Register Your Business in a New State
Ready to take your business operations across state lines? You’ll start by registering your business as a foreign LLC or foreign corporation in each state you plan to do business. This process is called “foreign qualification”—and it’s legally required to transact business outside of the state where you formed your company.
Foreign qualification, or more simply put as just “out-of-state business registration,” is a straightforward process. You’ll find an available business name and registered agent in the new state, and then obtain verification documents from your home state to include in your foreign qualification forms to your new state.
The Foreign Qualification Guide
From determining if you need to foreign qualify to finalizing your qualification forms, we’ve prepared a detailed and easy-to-follow guide for foreign qualification below.
Why does a company have to foreign qualify?
In short, it’s for business transparency and consistency.
From the state’s perspective, foreign qualification makes sure that people can find basic information about the business they might be dealing with, like its legal name, business address, and the contact details of its registered agent. This transparency helps everyone know who they’re doing business with.

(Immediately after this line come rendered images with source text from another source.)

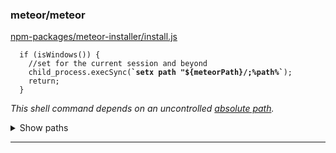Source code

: ### meteor/meteor

[npm-packages/meteor-installer/install.js](https://github.com/meteor/meteor/blob/73b538fe201cbfe89dd0c709689023f9b3eab1ec/npm-packages/meteor-installer/install.js#L259-L259)

<pre><code class="javascript">  if (isWindows()) {
    //set for the current session and beyond
    child_process.execSync(<strong>`setx path "${meteorPath}/;%path%`</strong>);
    return;
  }
</code></pre>

*This shell command depends on an uncontrolled [absolute path](https://github.com/meteor/meteor/blob/73b538fe201cbfe89dd0c709689023f9b3eab1ec/npm-packages/meteor-installer/config.js#L39-L39).*

<details>
<summary>Show paths</summary>

#### Path with 7 steps
1. [npm-packages/meteor-installer/config.js](https://github.com/meteor/meteor/blob/73b538fe201cbfe89dd0c709689023f9b3eab1ec/npm-packages/meteor-installer/config.js#L39-L39)
    <pre><code class="javascript">
    const meteorLocalFolder = '.meteor';
    const meteorPath = <strong>path.resolve(rootPath, meteorLocalFolder)</strong>;
    
    module.exports = {
    </code></pre>
    
2. [npm-packages/meteor-installer/config.js](https://github.com/meteor/meteor/blob/73b538fe201cbfe89dd0c709689023f9b3eab1ec/npm-packages/meteor-installer/config.js#L39-L39)
    <pre><code class="javascript">
    const meteorLocalFolder = '.meteor';
    const <strong>meteorPath = path.resolve(rootPath, meteorLocalFolder)</strong>;
    
    module.exports = {
    </code></pre>
    
3. [npm-packages/meteor-installer/config.js](https://github.com/meteor/meteor/blob/73b538fe201cbfe89dd0c709689023f9b3eab1ec/npm-packages/meteor-installer/config.js#L44-L44)
    <pre><code class="javascript">  METEOR_LATEST_VERSION,
      extractPath: rootPath,
      <strong>meteorPath</strong>,
      release: process.env.INSTALL_METEOR_VERSION || METEOR_LATEST_VERSION,
      rootPath,
    </code></pre>
    
4. [npm-packages/meteor-installer/install.js](https://github.com/meteor/meteor/blob/73b538fe201cbfe89dd0c709689023f9b3eab1ec/npm-packages/meteor-installer/install.js#L12-L12)
    <pre><code class="javascript">const os = require('os');
    const {
      <strong>meteorPath</strong>,
      release,
      startedPath,
    </code></pre>
    
5. [npm-packages/meteor-installer/install.js](https://github.com/meteor/meteor/blob/73b538fe201cbfe89dd0c709689023f9b3eab1ec/npm-packages/meteor-installer/install.js#L11-L23)
    <pre><code class="javascript">const tmp = require('tmp');
    const os = require('os');
    const <strong>{</strong>
    <strong>  meteorPath,</strong>
    <strong>  release,</strong>
    <strong>  startedPath,</strong>
    <strong>  extractPath,</strong>
    <strong>  isWindows,</strong>
    <strong>  rootPath,</strong>
    <strong>  sudoUser,</strong>
    <strong>  isSudo,</strong>
    <strong>  isMac,</strong>
    <strong>  METEOR_LATEST_VERSION,</strong>
    <strong>  shouldSetupExecPath,</strong>
    <strong>} = require('./config.js')</strong>;
    const { uninstall } = require('./uninstall');
    const {
    </code></pre>
    
6. [npm-packages/meteor-installer/install.js](https://github.com/meteor/meteor/blob/73b538fe201cbfe89dd0c709689023f9b3eab1ec/npm-packages/meteor-installer/install.js#L259-L259)
    <pre><code class="javascript">  if (isWindows()) {
        //set for the current session and beyond
        child_process.execSync(`setx path "${<strong>meteorPath</strong>}/;%path%`);
        return;
      }
    </code></pre>
    
7. [npm-packages/meteor-installer/install.js](https://github.com/meteor/meteor/blob/73b538fe201cbfe89dd0c709689023f9b3eab1ec/npm-packages/meteor-installer/install.js#L259-L259)
    <pre><code class="javascript">  if (isWindows()) {
        //set for the current session and beyond
        child_process.execSync(<strong>`setx path "${meteorPath}/;%path%`</strong>);
        return;
      }
    </code></pre>
    
#### Path with 2 steps
1. [npm-packages/meteor-installer/config.js](https://github.com/meteor/meteor/blob/73b538fe201cbfe89dd0c709689023f9b3eab1ec/npm-packages/meteor-installer/config.js#L39-L39)
    <pre><code class="javascript">
    const meteorLocalFolder = '.meteor';
    const meteorPath = <strong>path.resolve(rootPath, meteorLocalFolder)</strong>;
    
    module.exports = {
    </code></pre>
    
2. [npm-packages/meteor-installer/install.js](https://github.com/meteor/meteor/blob/73b538fe201cbfe89dd0c709689023f9b3eab1ec/npm-packages/meteor-installer/install.js#L259-L259)
    <pre><code class="javascript">  if (isWindows()) {
        //set for the current session and beyond
        child_process.execSync(<strong>`setx path "${meteorPath}/;%path%`</strong>);
        return;
      }
    </code></pre>
    

</details>

----------------------------------------
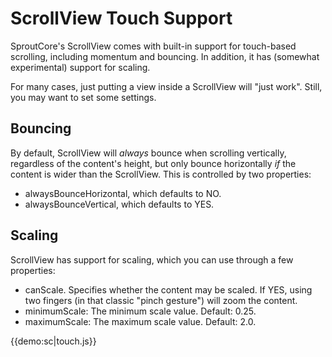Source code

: ScrollView Touch Support
=========================
SproutCore's ScrollView comes with built-in support for touch-based
scrolling, including momentum and bouncing. In addition, it has (somewhat experimental)
support for scaling.

For many cases, just putting a view inside a ScrollView will "just work". Still, you may want
to set some settings.

Bouncing
----------
By default, ScrollView will _always_ bounce when scrolling vertically, regardless of the
content's height, but only bounce horizontally _if_ the content is wider than the ScrollView.
This is controlled by two properties:

- alwaysBounceHorizontal, which defaults to NO.
- alwaysBounceVertical, which defaults to YES.


Scaling
--------
ScrollView has support for scaling, which you can use through a few properties:

- canScale. Specifies whether the content may be scaled. If YES, using two fingers
  (in that classic "pinch gesture") will zoom the content.
- minimumScale: The minimum scale value. Default: 0.25.
- maximumScale: The maximum scale value. Default: 2.0.


{{demo:sc|touch.js}}

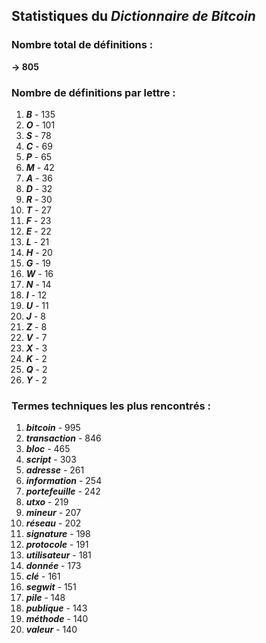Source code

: ## Statistiques du *Dictionnaire de Bitcoin*

### Nombre total de définitions : 
**-> 805**

### Nombre de définitions par lettre :
1. ***B*** - 135
2. ***O*** - 101
3. ***S*** - 78
4. ***C*** - 69
5. ***P*** - 65
6. ***M*** - 42
7. ***A*** - 36
8. ***D*** - 32
9. ***R*** - 30
10. ***T*** - 27
11. ***F*** - 23
12. ***E*** - 22
13. ***L*** - 21
14. ***H*** - 20
15. ***G*** - 19
16. ***W*** - 16
17. ***N*** - 14
18. ***I*** - 12
19. ***U*** - 11
20. ***J*** - 8
21. ***Z*** - 8
22. ***V*** - 7
23. ***X*** - 3
24. ***K*** - 2
25. ***Q*** - 2
26. ***Y*** - 2

### Termes techniques les plus rencontrés :
1. ***bitcoin*** - 995
2. ***transaction*** - 846
3. ***bloc*** - 465
4. ***script*** - 303
5. ***adresse*** - 261
6. ***information*** - 254
7. ***portefeuille*** - 242
8. ***utxo*** - 219
9. ***mineur*** - 207
10. ***réseau*** - 202
11. ***signature*** - 198
12. ***protocole*** - 191
13. ***utilisateur*** - 181
14. ***donnée*** - 173
15. ***clé*** - 161
16. ***segwit*** - 151
17. ***pile*** - 148
18. ***publique*** - 143
19. ***méthode*** - 140
20. ***valeur*** - 140
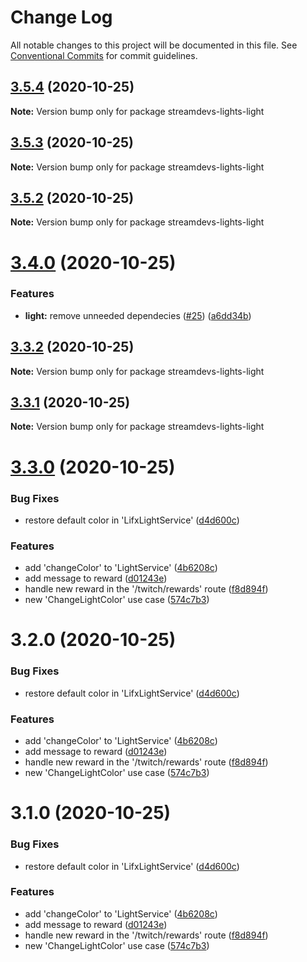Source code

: # Change Log

All notable changes to this project will be documented in this file.
See [Conventional Commits](https://conventionalcommits.org) for commit guidelines.

## [3.5.4](https://github.com/streamdevs/lights/compare/v3.5.3...v3.5.4) (2020-10-25)

**Note:** Version bump only for package streamdevs-lights-light





## [3.5.3](https://github.com/streamdevs/lights/compare/v3.5.2...v3.5.3) (2020-10-25)

**Note:** Version bump only for package streamdevs-lights-light





## [3.5.2](https://github.com/streamdevs/lights/compare/v3.5.1...v3.5.2) (2020-10-25)

**Note:** Version bump only for package streamdevs-lights-light





# [3.4.0](https://github.com/streamdevs/lights/compare/v3.3.2...v3.4.0) (2020-10-25)


### Features

* **light:** remove unneeded dependecies ([#25](https://github.com/streamdevs/lights/issues/25)) ([a6dd34b](https://github.com/streamdevs/lights/commit/a6dd34b80271d5b757ab7a8f0861647ed1fcb77d))





## [3.3.2](https://github.com/streamdevs/lights/compare/v3.3.1...v3.3.2) (2020-10-25)

**Note:** Version bump only for package streamdevs-lights-light





## [3.3.1](https://github.com/streamdevs/lights/compare/v3.3.0...v3.3.1) (2020-10-25)

**Note:** Version bump only for package streamdevs-lights-light





# [3.3.0](https://github.com/streamdevs/lights/compare/v3.2.0...v3.3.0) (2020-10-25)


### Bug Fixes

* restore default color in 'LifxLightService' ([d4d600c](https://github.com/streamdevs/lights/commit/d4d600c6597e2de49964fed689797cce23a37212))


### Features

* add 'changeColor' to 'LightService' ([4b6208c](https://github.com/streamdevs/lights/commit/4b6208cc8dceeb0fa61fd19b305fb07d602ec176))
* add message to reward ([d01243e](https://github.com/streamdevs/lights/commit/d01243e2f3be56549b0a39a76e0b871749394465))
* handle new reward in the '/twitch/rewards' route ([f8d894f](https://github.com/streamdevs/lights/commit/f8d894fb378f074b68e28db4ea925e0466155afd))
* new 'ChangeLightColor' use case ([574c7b3](https://github.com/streamdevs/lights/commit/574c7b377add21e548828d6e50bbcf74b629432f))





# 3.2.0 (2020-10-25)


### Bug Fixes

* restore default color in 'LifxLightService' ([d4d600c](https://github.com/streamdevs/lights/commit/d4d600c6597e2de49964fed689797cce23a37212))


### Features

* add 'changeColor' to 'LightService' ([4b6208c](https://github.com/streamdevs/lights/commit/4b6208cc8dceeb0fa61fd19b305fb07d602ec176))
* add message to reward ([d01243e](https://github.com/streamdevs/lights/commit/d01243e2f3be56549b0a39a76e0b871749394465))
* handle new reward in the '/twitch/rewards' route ([f8d894f](https://github.com/streamdevs/lights/commit/f8d894fb378f074b68e28db4ea925e0466155afd))
* new 'ChangeLightColor' use case ([574c7b3](https://github.com/streamdevs/lights/commit/574c7b377add21e548828d6e50bbcf74b629432f))





# 3.1.0 (2020-10-25)


### Bug Fixes

* restore default color in 'LifxLightService' ([d4d600c](https://github.com/streamdevs/lights/commit/d4d600c6597e2de49964fed689797cce23a37212))


### Features

* add 'changeColor' to 'LightService' ([4b6208c](https://github.com/streamdevs/lights/commit/4b6208cc8dceeb0fa61fd19b305fb07d602ec176))
* add message to reward ([d01243e](https://github.com/streamdevs/lights/commit/d01243e2f3be56549b0a39a76e0b871749394465))
* handle new reward in the '/twitch/rewards' route ([f8d894f](https://github.com/streamdevs/lights/commit/f8d894fb378f074b68e28db4ea925e0466155afd))
* new 'ChangeLightColor' use case ([574c7b3](https://github.com/streamdevs/lights/commit/574c7b377add21e548828d6e50bbcf74b629432f))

Foreign qualification also ensures that out-of-state businesses follow the same rules and pay the same taxes as local businesses. This prevents out-of-state businesses from having an unfair advantage. Plus, it makes legal processes smoother by requiring these businesses to have a registered agent and office in the state, making them easy to contact.
When does a company have to foreign qualify?
The answer lies within the state laws of your particular state.
You’ll need to foreign qualify if your company is “transacting business” outside of the state where you formed your company. To know the answer to that question, you need to know your state’s definition of transacting business.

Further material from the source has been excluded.